Outgoing responses will be routed by the BE to the FE based on this VIA, which allows the FE to re-use the incoming connection to send the responses. This allows the same TCP connection or TLS connection that was used for the incoming request to be used for outgoing responses as well.
Unfortunately, this requires the FE to be available when sending an outgoing response. If the FE is externally addressable during the quiescing period, which is will be if during quiescing we only remove the BE from the CLB, the FE will keep on handling requests for incoming requests and hence be required to be available for outgoing responses as well.
In order to do quiescing for the FE as well we have different alternatives.

  • Disable the FE for new incoming requests during the quiescing period, this includes closing of any established connection from the external parties. However, any responses to requests that were sent previously via the FE should still be routed via the FE.
    If all the communication internally between BE and FE are reusing existing connections, then the responses can still be routed over these connections, provided that we do NOT close these internal connections (although the port is closed which will prevent new internal connections from being established).

If responses can be send over new connections from BE to FE without re-using any existing connections, then this requires a different port for new incoming requests then for outgoing responses. Then during the quiescing period the one is closed, but not the other.
At the end of the quiescing period also the internal FE-BE traffic must be stopped by closing all the internal connections from the quiescing instance (and closing the port if that solution is chosen).
It need to be investigated if there is a fully meshed internal network connection pool that is used for sending these responses from BE to the quiescing FE.

  • If the FE is not available when sending the outgoing request, and the top VIA indicates the felb and connid, we do not try to resend the response, but instead pop the via header and respond similar to a FE that lost the connection identified by connid. This would require the BE to open a new connection directly to the UAC.
    It is unclear whether this works correctly for TLS. For TLS is it not the UAC that must set up the connection. So in case of TLS, when the connection is broken by the FE, the UAC will re-setup the TLS connection to a different FE. However, the BE has no way of knowing to which FE and which connid it should route. This would then also be an issue in a normal connection lost situation.

In-flight data
At the start of the quiescing, not all the instances in the cluster will immediately have the same view of the re-configured consistent hash. There can be FEs that already sent data to a BE, because that is what the FEs consistent hash indicated, However, when the request is received on the BE that is being quiesced, its consistent hash will indicate that this is not the home instance.
There are several ways to handle this:

  • Issue an error response with a retry-after header on these requests. There is some discussion on the correct error response, but at least this should not be a 503, since this indicates things on the IP-address level, which in our case is also the cluster level (saying that the complete cluster is not available for a while). A 302 or 500 error would be preferred.
    This is the current behaviour.
  • Handle the request as if is belongs here. This might not be wise since there are several checks also in the SSR part where the home instance is checked.
  • Reroute the request to the correct (current) home instance.
    This is probably complicated to achieve since it blurs the boundary between FE and BE (the BE would be acting as a FE). Also this introduces the risk of recursive behaviour (since the current home instance might not have updated its consistent hash yet).
    The first solution is probably acceptable, since the amount of inflight data should be small.

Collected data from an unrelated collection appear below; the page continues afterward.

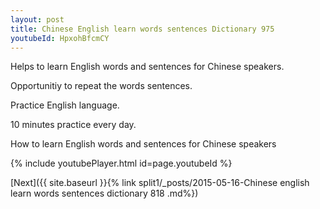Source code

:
 ```yaml
---
layout: post
title: Chinese English learn words sentences Dictionary 975 
youtubeId: HpxohBfcmCY
---
```

 
 
Helps to learn English words and sentences for Chinese speakers.

Opportunitiy to repeat the words sentences. 

Practice English language. 
 
10 minutes practice every day. 
 
How to learn English words and sentences for Chinese speakers 
 
{% include youtubePlayer.html id=page.youtubeId %}
 
 
[Next]({{ site.baseurl }}{% link  split1/_posts/2015-05-16-Chinese english learn words sentences dictionary 818 .md%})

Migration of session between 200OK and ACK

A problem related to the handling of ACK during quiescence is the locking of the dialogs. Currently the lock of the dialog (or better said, all SASes related to a dialog) is obtained at the INVITE, but released at the 200OK. It will be re-obtained at the ACK and released 32 seconds after the ACK is handled.

This means two things;

  • The SAS may be migrated between the 200OK and the ACK.
    If any other request is received for the same SAS (e.g., another session correlated via the SipApplicationSessionKey annotation) the SAS will be migrated. Then even if the ACK would be received on the original instance (which is unlikely, see earlier), the ACK would either be dropped because the SAS is in the mean time remotely locked on another instance, or the SAS will migrate back, which is something we want to avoid from performance point of view.
  • After the ACK is received and handled, there is a time of 32 seconds during with migration of the SAS is prevented (remoteLockedException).
    Redesign of the DLC should avoid the latter problem; the lock being kept for 32 seconds after the ACK is handled.

The first problem could be solved by replicating on the 200OK (see earlier) and routing based on the be-key in the ACK.
If we route the ACK to the original instance based on the be-key (see earlier on PRACK handling), then we would still have to extend the locking period to be in effect until the ACK was handled.

Save

During the save a snapshot of the active cache and the replica cache are written to disk.
Save is fairly simple. During the backup all the active caches are serialized, by serializing the cache object in which they reside (normally an hashmap or similar). The replica cache is already serialized and can be written quite simply.
The location where the data is written must be configurable and depending on the upgrade scenario this could be a file on the local file system or on ram disk (application upgrade, AS upgrade) or on a NFS mounted central disk (OS upgrade, HW upgrade).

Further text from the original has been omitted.